## WORK REQUEST
Quote the entries below from the line with "throws sex parties." through the line with "## Oil producers", both ends included, and only those lines.

──────── DATA TO EXAMINE ────────

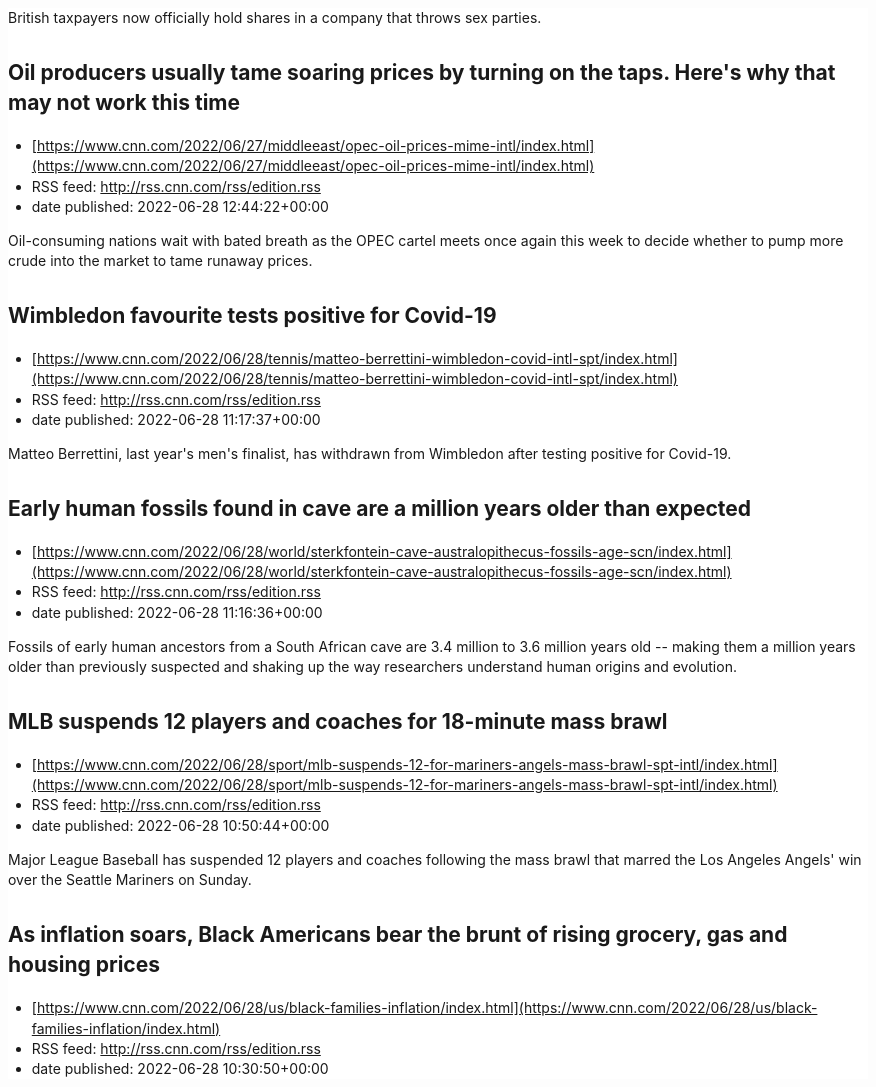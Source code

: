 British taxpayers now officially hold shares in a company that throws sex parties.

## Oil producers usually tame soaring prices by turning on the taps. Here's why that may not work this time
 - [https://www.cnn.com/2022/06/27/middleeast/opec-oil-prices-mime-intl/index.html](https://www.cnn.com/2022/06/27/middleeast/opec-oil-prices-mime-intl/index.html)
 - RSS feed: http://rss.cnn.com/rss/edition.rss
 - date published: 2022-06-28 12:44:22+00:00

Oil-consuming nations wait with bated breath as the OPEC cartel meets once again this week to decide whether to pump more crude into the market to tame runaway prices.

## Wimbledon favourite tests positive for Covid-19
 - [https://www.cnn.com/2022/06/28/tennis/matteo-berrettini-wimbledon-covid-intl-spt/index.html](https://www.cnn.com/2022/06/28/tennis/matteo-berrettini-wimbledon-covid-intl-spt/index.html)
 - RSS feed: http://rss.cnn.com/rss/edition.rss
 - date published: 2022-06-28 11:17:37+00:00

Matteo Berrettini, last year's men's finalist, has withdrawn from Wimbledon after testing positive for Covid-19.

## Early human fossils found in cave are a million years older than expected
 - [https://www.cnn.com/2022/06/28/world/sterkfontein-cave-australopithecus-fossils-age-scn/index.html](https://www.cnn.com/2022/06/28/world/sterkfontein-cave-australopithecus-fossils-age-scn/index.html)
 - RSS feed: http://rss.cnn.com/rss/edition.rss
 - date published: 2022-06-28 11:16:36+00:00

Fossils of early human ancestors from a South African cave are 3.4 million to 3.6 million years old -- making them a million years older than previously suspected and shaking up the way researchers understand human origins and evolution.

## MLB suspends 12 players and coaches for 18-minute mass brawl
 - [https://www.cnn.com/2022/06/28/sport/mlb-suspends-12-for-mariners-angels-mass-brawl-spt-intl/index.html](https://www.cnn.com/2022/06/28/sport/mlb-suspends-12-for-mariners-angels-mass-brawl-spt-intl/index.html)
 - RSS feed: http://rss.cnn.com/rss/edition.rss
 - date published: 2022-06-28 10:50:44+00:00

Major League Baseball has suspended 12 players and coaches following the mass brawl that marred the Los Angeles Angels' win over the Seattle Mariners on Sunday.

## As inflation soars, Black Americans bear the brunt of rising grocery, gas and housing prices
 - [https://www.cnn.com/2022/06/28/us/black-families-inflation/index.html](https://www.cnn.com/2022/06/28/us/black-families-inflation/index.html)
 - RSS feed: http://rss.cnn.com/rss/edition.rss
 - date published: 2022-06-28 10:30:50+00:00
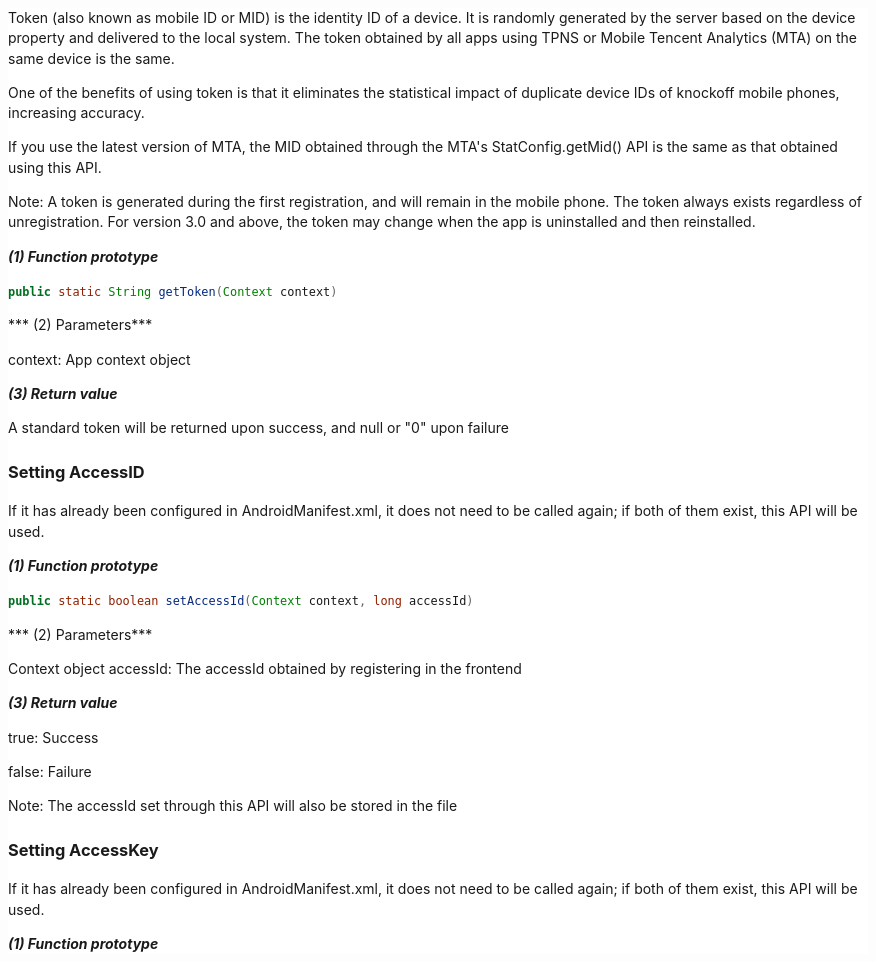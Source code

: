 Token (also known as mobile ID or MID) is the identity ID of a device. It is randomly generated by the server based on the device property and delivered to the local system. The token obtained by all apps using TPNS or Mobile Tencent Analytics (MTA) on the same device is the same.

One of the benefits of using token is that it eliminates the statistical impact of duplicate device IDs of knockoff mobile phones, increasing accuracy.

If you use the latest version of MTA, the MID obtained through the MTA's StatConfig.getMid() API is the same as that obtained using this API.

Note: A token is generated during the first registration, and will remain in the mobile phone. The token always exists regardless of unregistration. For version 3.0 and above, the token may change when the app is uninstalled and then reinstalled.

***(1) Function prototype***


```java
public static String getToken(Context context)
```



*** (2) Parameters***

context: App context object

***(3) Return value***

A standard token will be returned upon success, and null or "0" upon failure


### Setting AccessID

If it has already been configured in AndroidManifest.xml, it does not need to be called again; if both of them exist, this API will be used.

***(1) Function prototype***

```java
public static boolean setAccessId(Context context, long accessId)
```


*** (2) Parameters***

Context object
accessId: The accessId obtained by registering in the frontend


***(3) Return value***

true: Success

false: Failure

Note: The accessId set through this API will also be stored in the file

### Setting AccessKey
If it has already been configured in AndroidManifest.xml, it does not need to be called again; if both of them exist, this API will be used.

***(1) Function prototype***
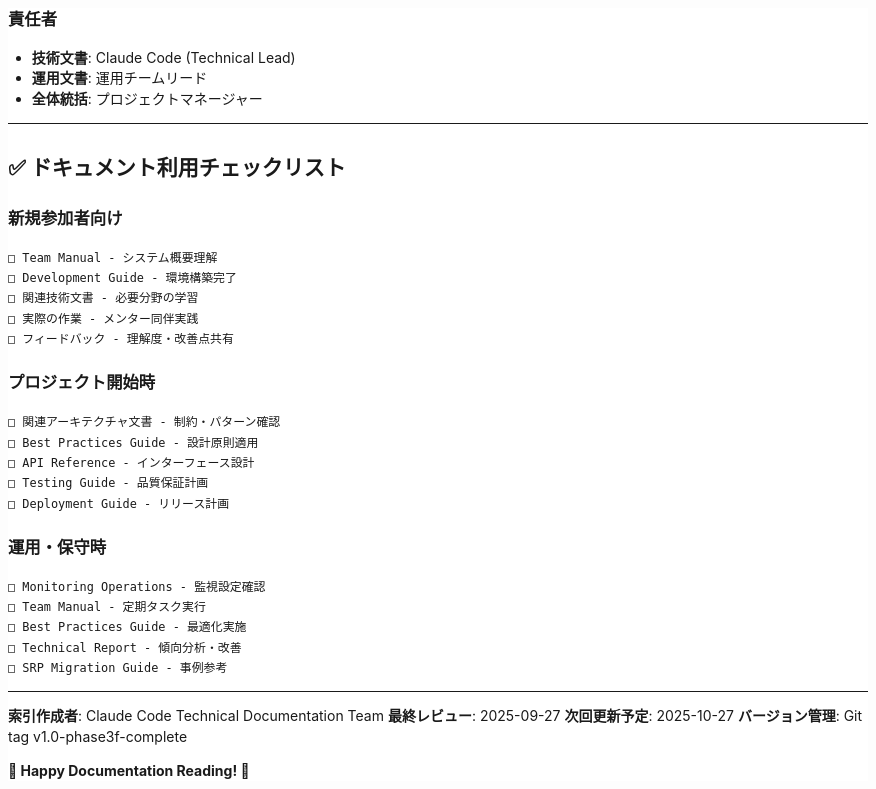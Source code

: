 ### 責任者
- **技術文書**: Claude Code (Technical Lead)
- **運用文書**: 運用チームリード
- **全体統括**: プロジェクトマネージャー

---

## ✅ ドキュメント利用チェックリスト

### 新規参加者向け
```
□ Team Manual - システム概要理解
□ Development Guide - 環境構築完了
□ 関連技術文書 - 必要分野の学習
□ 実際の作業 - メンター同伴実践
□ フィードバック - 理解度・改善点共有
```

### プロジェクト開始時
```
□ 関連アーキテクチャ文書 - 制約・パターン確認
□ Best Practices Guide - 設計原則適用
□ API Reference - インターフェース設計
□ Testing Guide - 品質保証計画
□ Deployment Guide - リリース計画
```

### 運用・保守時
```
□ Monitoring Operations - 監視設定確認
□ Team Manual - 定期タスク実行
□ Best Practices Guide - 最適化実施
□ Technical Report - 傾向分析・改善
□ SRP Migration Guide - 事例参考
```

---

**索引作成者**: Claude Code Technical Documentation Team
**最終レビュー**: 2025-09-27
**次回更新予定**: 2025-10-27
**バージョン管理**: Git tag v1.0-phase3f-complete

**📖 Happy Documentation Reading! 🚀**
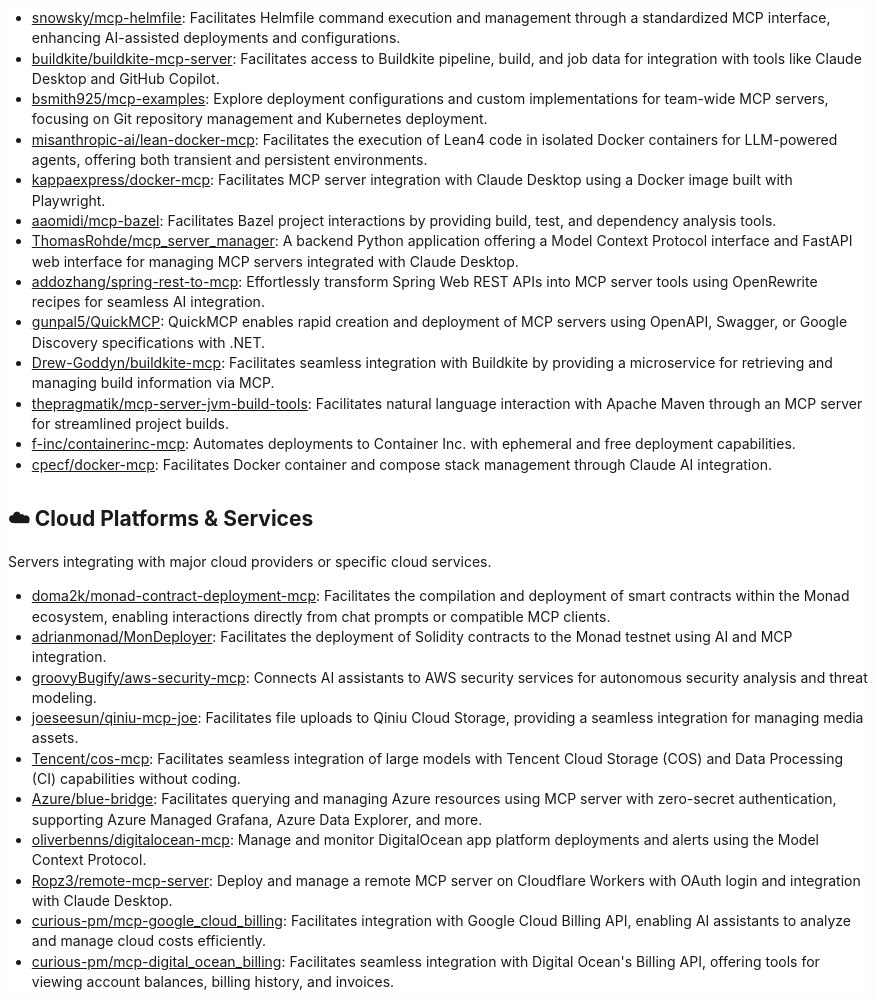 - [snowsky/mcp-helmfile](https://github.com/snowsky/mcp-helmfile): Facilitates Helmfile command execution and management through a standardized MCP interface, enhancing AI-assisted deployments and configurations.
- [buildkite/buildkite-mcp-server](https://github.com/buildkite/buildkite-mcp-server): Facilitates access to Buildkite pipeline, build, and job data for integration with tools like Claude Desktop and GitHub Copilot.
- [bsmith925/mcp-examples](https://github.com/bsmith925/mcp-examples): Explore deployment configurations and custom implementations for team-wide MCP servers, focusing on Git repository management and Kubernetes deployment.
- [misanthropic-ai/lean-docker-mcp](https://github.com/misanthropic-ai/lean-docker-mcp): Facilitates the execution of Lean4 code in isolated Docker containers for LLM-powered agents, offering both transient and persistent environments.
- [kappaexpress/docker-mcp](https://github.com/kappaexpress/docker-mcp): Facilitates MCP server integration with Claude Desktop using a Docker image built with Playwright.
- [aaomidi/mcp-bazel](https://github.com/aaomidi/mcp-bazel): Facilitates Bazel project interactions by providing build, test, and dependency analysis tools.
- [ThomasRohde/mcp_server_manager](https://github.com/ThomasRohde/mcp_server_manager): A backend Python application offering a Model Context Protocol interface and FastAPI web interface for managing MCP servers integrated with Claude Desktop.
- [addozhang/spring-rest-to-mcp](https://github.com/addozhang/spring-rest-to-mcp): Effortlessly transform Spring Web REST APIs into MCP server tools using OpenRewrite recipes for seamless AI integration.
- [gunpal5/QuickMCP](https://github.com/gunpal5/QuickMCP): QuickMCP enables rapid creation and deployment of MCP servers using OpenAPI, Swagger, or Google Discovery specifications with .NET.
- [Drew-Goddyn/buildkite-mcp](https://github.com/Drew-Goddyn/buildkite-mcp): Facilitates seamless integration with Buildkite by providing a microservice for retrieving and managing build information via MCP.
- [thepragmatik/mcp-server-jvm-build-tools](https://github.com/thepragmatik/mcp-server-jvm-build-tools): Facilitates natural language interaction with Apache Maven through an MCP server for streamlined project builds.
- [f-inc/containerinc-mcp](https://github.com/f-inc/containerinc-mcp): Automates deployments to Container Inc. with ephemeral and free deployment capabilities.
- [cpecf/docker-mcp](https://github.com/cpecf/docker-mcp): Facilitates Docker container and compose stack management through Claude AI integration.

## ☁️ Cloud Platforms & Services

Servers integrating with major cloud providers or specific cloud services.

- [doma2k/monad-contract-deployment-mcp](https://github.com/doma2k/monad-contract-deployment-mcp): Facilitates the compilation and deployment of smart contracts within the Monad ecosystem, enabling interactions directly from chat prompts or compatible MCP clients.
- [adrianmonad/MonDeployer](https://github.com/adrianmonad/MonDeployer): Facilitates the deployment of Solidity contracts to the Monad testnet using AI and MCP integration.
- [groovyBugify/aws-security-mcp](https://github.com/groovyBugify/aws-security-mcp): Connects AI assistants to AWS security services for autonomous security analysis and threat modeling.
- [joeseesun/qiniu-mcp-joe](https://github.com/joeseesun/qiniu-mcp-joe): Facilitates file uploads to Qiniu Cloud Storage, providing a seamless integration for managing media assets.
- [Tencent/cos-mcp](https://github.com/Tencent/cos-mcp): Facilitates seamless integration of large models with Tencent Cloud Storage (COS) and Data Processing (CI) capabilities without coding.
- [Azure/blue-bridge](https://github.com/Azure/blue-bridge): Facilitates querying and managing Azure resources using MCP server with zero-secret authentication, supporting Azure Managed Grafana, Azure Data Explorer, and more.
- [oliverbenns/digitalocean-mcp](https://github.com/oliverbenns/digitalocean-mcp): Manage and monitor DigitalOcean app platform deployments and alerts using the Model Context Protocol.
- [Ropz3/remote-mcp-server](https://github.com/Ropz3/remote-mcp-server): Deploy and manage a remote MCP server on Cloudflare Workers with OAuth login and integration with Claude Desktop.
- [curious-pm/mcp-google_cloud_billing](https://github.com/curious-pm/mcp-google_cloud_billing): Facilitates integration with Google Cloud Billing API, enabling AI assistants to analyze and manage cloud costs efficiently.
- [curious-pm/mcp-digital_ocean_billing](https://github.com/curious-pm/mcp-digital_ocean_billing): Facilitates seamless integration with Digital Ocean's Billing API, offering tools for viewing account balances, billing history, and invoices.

────────

## SOLUTION FOR THIS PROBLEM
: British taxpayers now officially hold shares in a company that throws sex parties.

## Oil producers usually tame soaring prices by turning on the taps. Here's why that may not work this time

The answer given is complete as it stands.